Dozens of civil rights groups signed onto letters sent to the House and Senate last week, calling on legislators to remove Sections 301 and 302 from the next and future rounds of federal appropriations bills.

“It is alarming that such legislative language would still be present in 2018, at a time when racial re-segregation of our public schools has surged, where a majority of members of the Supreme Court have declared school diversity to be a ‘compelling government interest,’ and where many districts are working voluntarily to promote racial and economic integration for the benefit of their children and communities,” the letters state.

Such anti-diversity provisions have been included in appropriations bills since at least 1974, established in a political era of fierce opposition to desegregation mandates.

Signatories to the letters included the NAACP Legal Defense and Education Fund, the ACLU, the National Education Association, the American Federation of Teachers, Democrats for Education Reform, and the Disability Rights Education & Defense Fund.

“We must no longer passively accept the status quo of their presence in appropriations bills,” stated the National Coalition on School Diversity, a network of more than 50 civil rights groups, university-based research centers, and education practitioners. “It’s time for a shift that puts the federal government firmly on the side of local communities that desire to use their federal funds to bolster school integration efforts.”

Momentum to remove these provisions began last year, when it became evident that the decades-old riders conflicted with the Every Students Succeeds Act, the federal education overhaul passed in 2015. That law gives states and local districts greater flexibility to implement evidenced-based school improvement strategies. Decades of research have shown that racial and socioeconomic integration can lead to a wide-range of academic and social benefits — which many state and local policymakers hope to provide for students.

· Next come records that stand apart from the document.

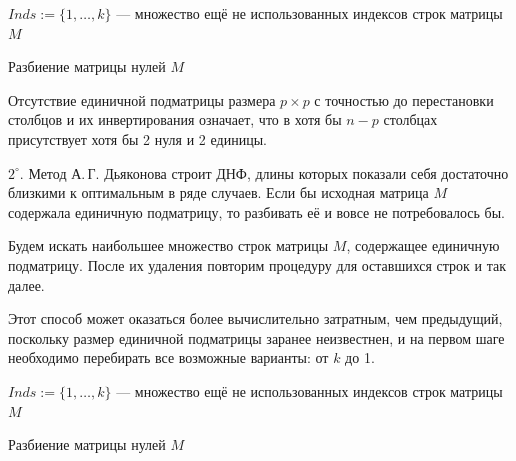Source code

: \documentclass[12pt,a4paper,oneside,fleqn,leqno]{article}
\theoremstyle{definition}
\begin{document}
		\begin{algorithm}[H]
			\SetAlgoLined
			$Inds \mathbin{:=} \{1,\ldots,k\}$ --- множество ещё не использованных индексов строк матрицы $M$\;
			\caption{Разбиение матрицы нулей $M$}
		\label{slice}
		\end{algorithm}\par
			Отсутствие единичной подматрицы размера $p \times p$ с точностью до перестановки столбцов и их инвертирования означает, что в хотя бы $n - p$ столбцах присутствует хотя бы 2 нуля и 2 единицы.\par
			$2^{\circ}.$ Метод А.\,Г. Дьяконова строит ДНФ, длины которых показали себя достаточно близкими к оптимальным в ряде случаев. Если бы исходная матрица $M$ содержала единичную подматрицу, то разбивать её и вовсе не потребовалось бы.\par
			Будем искать наибольшее множество строк матрицы $M$, содержащее единичную подматрицу. После их удаления повторим процедуру для оставшихся строк и так далее.\par
			Этот способ может оказаться более вычислительно затратным, чем предыдущий, поскольку размер единичной подматрицы заранее неизвестнен, и на первом шаге необходимо перебирать все возможные варианты: от $k$ до 1.\par
			\begin{algorithm}[H]
			\SetAlgoLined
			$Inds \mathbin{:=} \{1,\ldots,k\}$ --- множество ещё не использованных индексов строк матрицы $M$\;
			\caption{Разбиение матрицы нулей $M$}
		\label{slice_max_id}
		\end{algorithm}\par
\end{document}
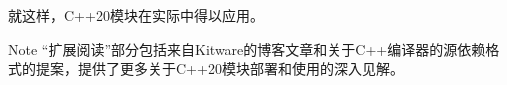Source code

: 
就这样，C++20模块在实际中得以应用。

\begin{myNotic}{Note}
“扩展阅读”部分包括来自Kitware的博客文章和关于C++编译器的源依赖格式的提案，提供了更多关于C++20模块部署和使用的深入见解。
\end{myNotic}
























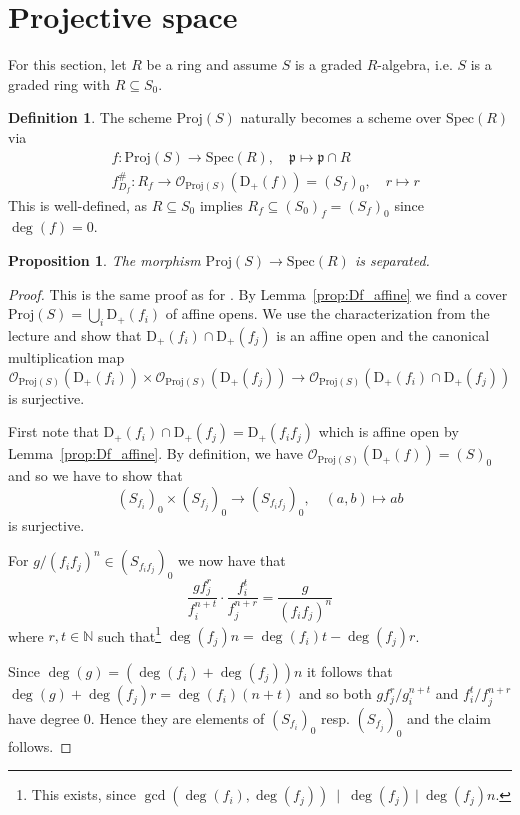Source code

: \documentclass{scrartcl}
\newcommand{\N}{\mathbb{N}}
\newcommand{\D}[1]{\mathrm{D}_+(#1)}
\newcommand{\p}{\mathfrak{p}}
\newcommand{\Spec}{\mathrm{Spec}}
\newcommand{\Proj}{\mathrm{Proj}}
\renewcommand{\O}{\mathcal{O}}
\newcommand{\citestacks}[1]{\cite[\href{https://stacks.math.columbia.edu/tag/#1}{Tag #1}]{stacks}}
\newtheorem{prop}[subsection]{Proposition}
\theoremstyle{definition}
\newtheorem{definition}[subsection]{Definition}
\begin{document}
\section{Projective space}
For this section, let $R$ be a ring and assume $S$ is a graded $R$-algebra, i.e. $S$ is a graded ring with $R \subseteq S_0$.
\begin{definition}
    The scheme $\Proj(S)$ naturally becomes a scheme over $\Spec(R)$ via
    \begin{align*}
        &f: \Proj(S) \to \Spec(R), \quad \p \mapsto \p \cap R \\
        &f^\#_{D_f}: R_f \to \O_{\Proj(S)}(\D{f}) = (S_f)_0, \quad r \mapsto r
    \end{align*}
    This is well-defined, as $R \subseteq S_0$ implies $R_f \subseteq (S_0)_f = (S_f)_0$ since $\deg(f) = 0$.
\end{definition}
\begin{prop}
    \label{prop:projective_space_separated}
    The morphism $\Proj(S) \to \Spec(R)$ is separated.
\end{prop}
\begin{proof}
    This is the same proof as for \citestacks{01MC}.
    By Lemma~\ref{prop:Df_affine} we find a cover $\Proj(S) = \bigcup_i \D{f_i}$ of affine opens.
    We use the characterization from the lecture and show that $\D{f_i} \cap \D{f_j}$ is an affine open and the canonical multiplication map
    \begin{equation*}
        \O_{\Proj(S)}(\D{f_i}) \times \O_{\Proj(S)}(\D{f_j}) \to \O_{\Proj(S)}(\D{f_i} \cap \D{f_j})
    \end{equation*}
    is surjective.
    
    First note that $\D{f_i} \cap \D{f_j} = \D{f_if_j}$ which is affine open by Lemma~\ref{prop:Df_affine}.
    By definition, we have $\O_{\Proj(S)}(\D{f}) = (S)_0$ and so we have to show that
    \begin{equation*}
        (S_{f_i})_0 \times (S_{f_j})_0 \to (S_{f_if_j})_0, \quad (a, b) \mapsto ab
    \end{equation*}
    is surjective.

    For $g/(f_if_j)^n \in (S_{f_if_j})_0$ we now have that
    \begin{equation*}
        \frac {gf_j^r} {f_i^{n + t}} \cdot \frac {f_i^t} {f_j^{n + r}} = \frac g {(f_if_j)^n}
    \end{equation*}
    where $r, t \in \N$ such that\footnote{This exists, since $\gcd(\deg(f_i), \deg(f_j)) \ \mid \ \deg(f_j) \ | \ \deg(f_j)n$.} $\deg(f_j) n = \deg(f_i) t - \deg(f_j) r$.

    Since $\deg(g) = (\deg(f_i) + \deg(f_j)) n$ it follows that $\deg(g) + \deg(f_j)r = \deg(f_i) (n + t)$ and so both $gf_j^r/g_i^{n + t}$ and $f_i^t/f_j^{n + r}$ have degree 0.
    Hence they are elements of $(S_{f_i})_0$ resp. $(S_{f_j})_0$ and the claim follows.
\end{proof}
\end{document}
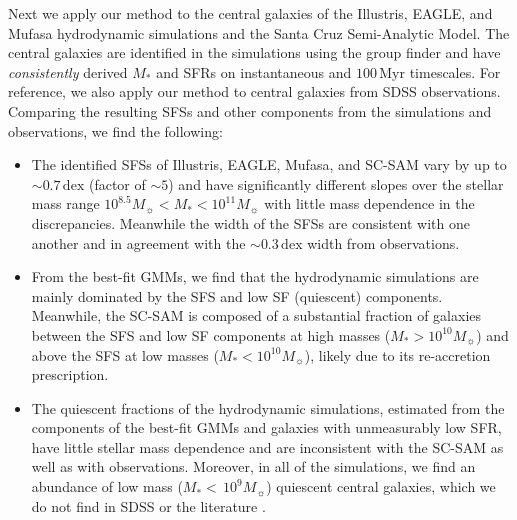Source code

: \documentclass[tighten, preprint]{aastex62}
\begin{document}
Next we apply our method to the central galaxies of the Illustris, EAGLE, 
and {\sc Mufasa} hydrodynamic simulations and the Santa 
Cruz Semi-Analytic Model. The central galaxies are identified in the  
simulations using the \cite{tinker2011} group 
finder and have \emph{consistently} derived $M_*$ and SFRs on instantaneous 
and $100\,\mathrm{Myr}$ timescales. For reference, we also apply our 
method to central galaxies from SDSS observations. Comparing the resulting 
SFSs and other components from the simulations and observations, we find the following:

\begin{itemize}
\item The identified SFSs of Illustris, EAGLE, {\sc Mufasa}, and SC-SAM 
vary by up to ${\sim}0.7\,\mathrm{dex}$ (factor of ${\sim}5$) 
and have significantly different slopes over the stellar mass
range $10^{8.5} M_\sun < M_* < 10^{11} M_\sun$ with little mass
dependence in the discrepancies. Meanwhile the width of the SFSs 
are consistent with one another and in agreement with the 
$\sim 0.3\,\mathrm{dex}$ width from observations.

\item From the best-fit GMMs, we find that the hydrodynamic simulations are 
mainly dominated by the SFS and low SF (quiescent) components. Meanwhile,
the SC-SAM is composed of a substantial fraction of galaxies between the 
SFS and low SF components at high masses ($M_* > 10^{10}M_\sun$) and above 
the SFS at low masses ($M_* < 10^{10}M_\sun$), likely due to its 
re-accretion prescription. 

\item The quiescent fractions of the hydrodynamic simulations, estimated 
from the components of the best-fit GMMs and galaxies with unmeasurably 
low SFR, have little stellar mass dependence and are inconsistent 
with the SC-SAM as well as with observations. Moreover, in all of 
the simulations, we find an abundance of low mass ($M_*{<}\,10^9M_\sun$)
quiescent central galaxies, which we do not find in SDSS or the literature .
\end{itemize}
\end{document}
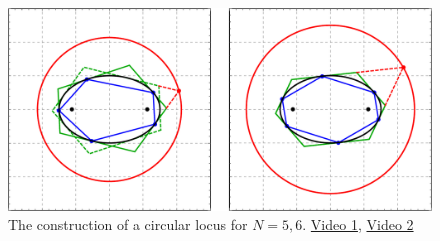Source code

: \begin{figure}[H]
    \centering
        \includegraphics[width=\textwidth]{pics/u0180_circ_grid.pdf}
    \caption{The construction of a circular locus for $N=5,6$.
    \href{https://youtu.be/dINE4aH1cvk}{Video 1},
    \href{https://youtu.be/EFeINGIDFrg}{Video 2} \cite[pl\#20,21]{dsr_math_intell_playlist}}
    \label{fig:gen-circ-grid}
\end{figure}
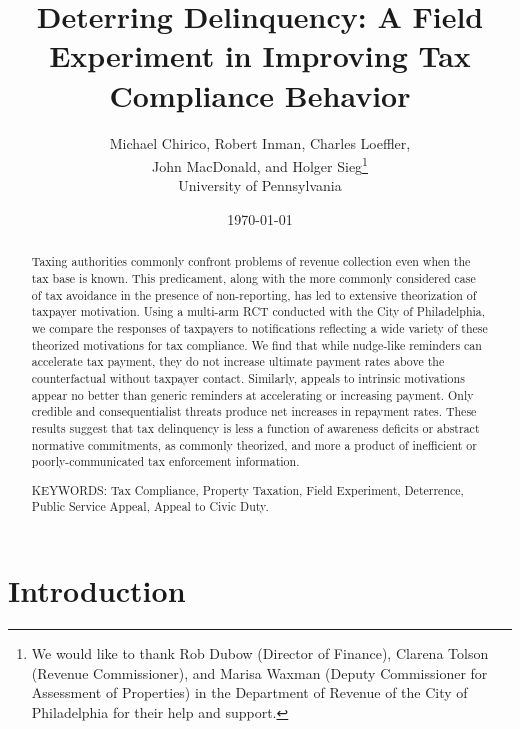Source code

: \documentclass[12pt,titlepage]{article}
\begin{document}
\title{Deterring Delinquency: A Field Experiment in Improving Tax Compliance Behavior}

\author{Michael Chirico, Robert Inman, Charles Loeffler, \\
        John MacDonald, and Holger Sieg\thanks{We would like to
        thank Rob Dubow (Director of Finance), Clarena Tolson (Revenue
        Commissioner), and Marisa Waxman (Deputy Commissioner for
        Assessment of Properties) in the Department of Revenue of the City
        of Philadelphia for their help and support.}  \\
        University of Pennsylvania}

\date{\today}

\maketitle

\begin{abstract}

Taxing authorities commonly confront problems of revenue collection
even when the tax base is known. This predicament, along with the more
commonly considered case of tax avoidance in the presence of non-reporting,
has led to extensive theorization of taxpayer motivation. Using a multi-arm
RCT conducted with the City of Philadelphia, we compare the responses of
taxpayers to notifications reflecting a wide variety of these theorized motivations
for tax compliance. We find that while nudge-like reminders can accelerate
tax payment, they do not increase ultimate payment rates above
the counterfactual without taxpayer contact.
Similarly, appeals to intrinsic motivations appear no better than generic
reminders at accelerating or increasing payment. Only credible and
consequentialist threats produce net increases in repayment rates. These
results suggest that tax delinquency is less a function of awareness
deficits or abstract normative commitments, as commonly theorized, and
more a product of inefficient or poorly-communicated tax enforcement information.

\noindent KEYWORDS: Tax Compliance, Property Taxation, Field
Experiment, Deterrence, Public Service Appeal, Appeal to Civic Duty.

\end{abstract}

\newpage

\section{Introduction}
\end{document}
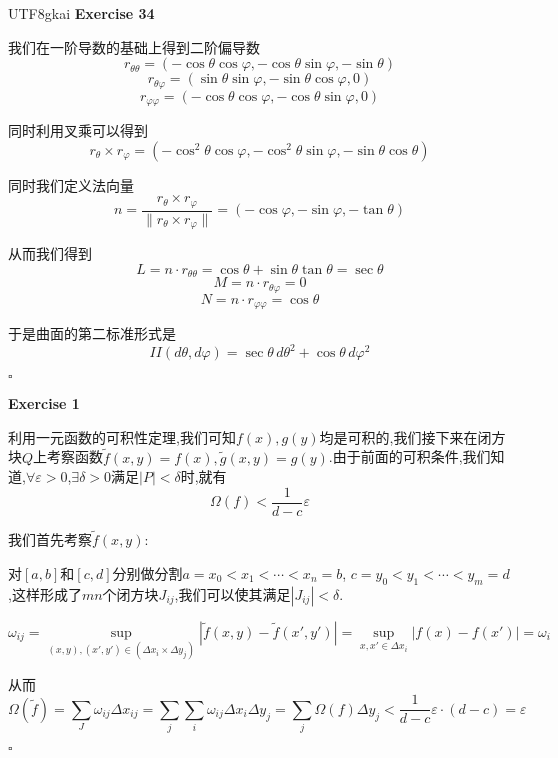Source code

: \documentclass[11pt,hyperref,a4paper,UTF8]{ctexart}
\newenvironment{exercise}[1]{%
{\textbf{Exercise #1} \\ 
    }
}{
  \hfill $\square$ 
  \par\bigskip 
}
\begin{document}
\begin{CJK}{UTF8}{gkai}
\begin{exercise}{34}
    我们在一阶导数的基础上得到二阶偏导数
    \[r_{\theta\theta} = (-\cos \theta \cos \varphi, - \cos \theta \sin \varphi,- \sin \theta)\]
    \[r_{\theta\varphi} = (\sin \theta \sin \varphi, - \sin \theta \cos \varphi, 0)\]
    \[r_{\varphi\varphi} = (-\cos \theta \cos \varphi, - \cos \theta \sin \varphi, 0)\]

    同时利用叉乘可以得到
    \[r_\theta \times r_\varphi = (-\cos^2 \theta \cos \varphi, - \cos^2 \theta \sin \varphi, - \sin \theta \cos \theta)\]

    同时我们定义法向量
    \[n = \frac{r_\theta \times r_\varphi}{\|r_\theta \times r_\varphi\|} = (-\cos \varphi, - \sin\varphi, - \tan \theta)\]
    
    从而我们得到
    \[L = n \cdot r_{\theta\theta} = \cos \theta + \sin \theta \tan \theta = \sec \theta\]
    \[M = n \cdot r_{\theta\varphi} = 0\]
    \[N = n \cdot r_{\varphi\varphi} = \cos \theta\]

    于是曲面的第二标准形式是
    \[II(d\theta,d\varphi) = \sec \theta\,d\theta^2 + \cos \theta\, d \varphi^2\]
\end{exercise}
\begin{exercise}{1}


利用一元函数的可积性定理,我们可知$f(x),g(y)$均是可积的,我们接下来在闭方块$Q$上考察函数$\tilde{f}(x,y) = f(x),\tilde{g}(x,y) = g(y)$.由于前面的可积条件,我们知道,$\forall \varepsilon > 0$,$\exists \delta > 0$满足$|P| < \delta$时,就有
\[\Omega(f) < \frac{1}{d - c}\varepsilon\]

我们首先考察$\tilde{f}(x,y)$:

对$[a,b]$和$[c,d]$分别做分割$a = x_0 < x_1 < \cdots < x_n = b$, $c = y_0 < y_1 < \cdots < y_m = d$,这样形成了$mn$个闭方块$J_{ij}$,我们可以使其满足$|J_{ij}| < \delta$.

\[\omega_{ij} = \sup_{(x,y),(x',y') \in (\Delta x_i \times \Delta y_j)}\left|\tilde{f}(x,y) - \tilde{f}(x',y')\right| = \sup_{x,x' \in \Delta x_i}\left| f(x) - f(x')\right| = \omega_i\]

从而
\[\Omega(\tilde{f}) = \sum_{J} \omega_{ij}\Delta x_{ij} = \sum_{j} \sum_{i} \omega_{ij}\Delta x_{i} \Delta y_{j} =  \sum_{j} \Omega(f)\Delta y_{j} < \frac{1}{d - c}\varepsilon \cdot (d - c) = \varepsilon\]


\end{exercise}
\end{CJK}
\end{document}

Civil rights groups managed to convince legislators to exempt the federal magnet school program from the riders in last year’s appropriations cycle, and Congress pledged to “consider a longer term solution” on the issue this year. According to Nicole Dooley, policy counsel at the NAACP Legal Defense and Educational Fund, these new letters represent advocates’ attempts to hold Congress to its word. For too long, Dooley says, Sections 301 and 302 just “flew under the radar” and no repeal attempts were even tried.

The most vocal legislative champion of removing these provisions has been Representative Bobby Scott (D-VA) who pushed unsuccessfully for removing the provisions altogether in 2017. Scott released a statement this year “vow[ing] to fight again” for the removal of “discriminatory education policy riders that discourage efforts to increase public school integration.”

Last year civil rights groups circulated an online petition to generate awareness about the overlooked provisions, and a new petition was launched last week.

Funding for transportation can make a significant difference in school desegregation efforts, given that housing markets across the country still tend to be heavily segregated. Erica Frankenberg, an education policy research at Penn State University, says that studies show magnet schools that offer free transportation are more likely to attract African-American families, and magnet schools that do not provide free transportation are more likely to be segregated.

Repealing Sections 301 and 302 could also help make more funding available to deal with another threat to busing as a strategy for desegregating schools — rising fuel costs. As the costs to transport students goes up, many school districts have been looking for ways to reduce expenses. Eliminating busing across school district lines has been one strategy that localities have turned to.

“These [integration] issues can’t be disentangled from the broader cuts we’re seeing to transportation funding,” says Frankenberg.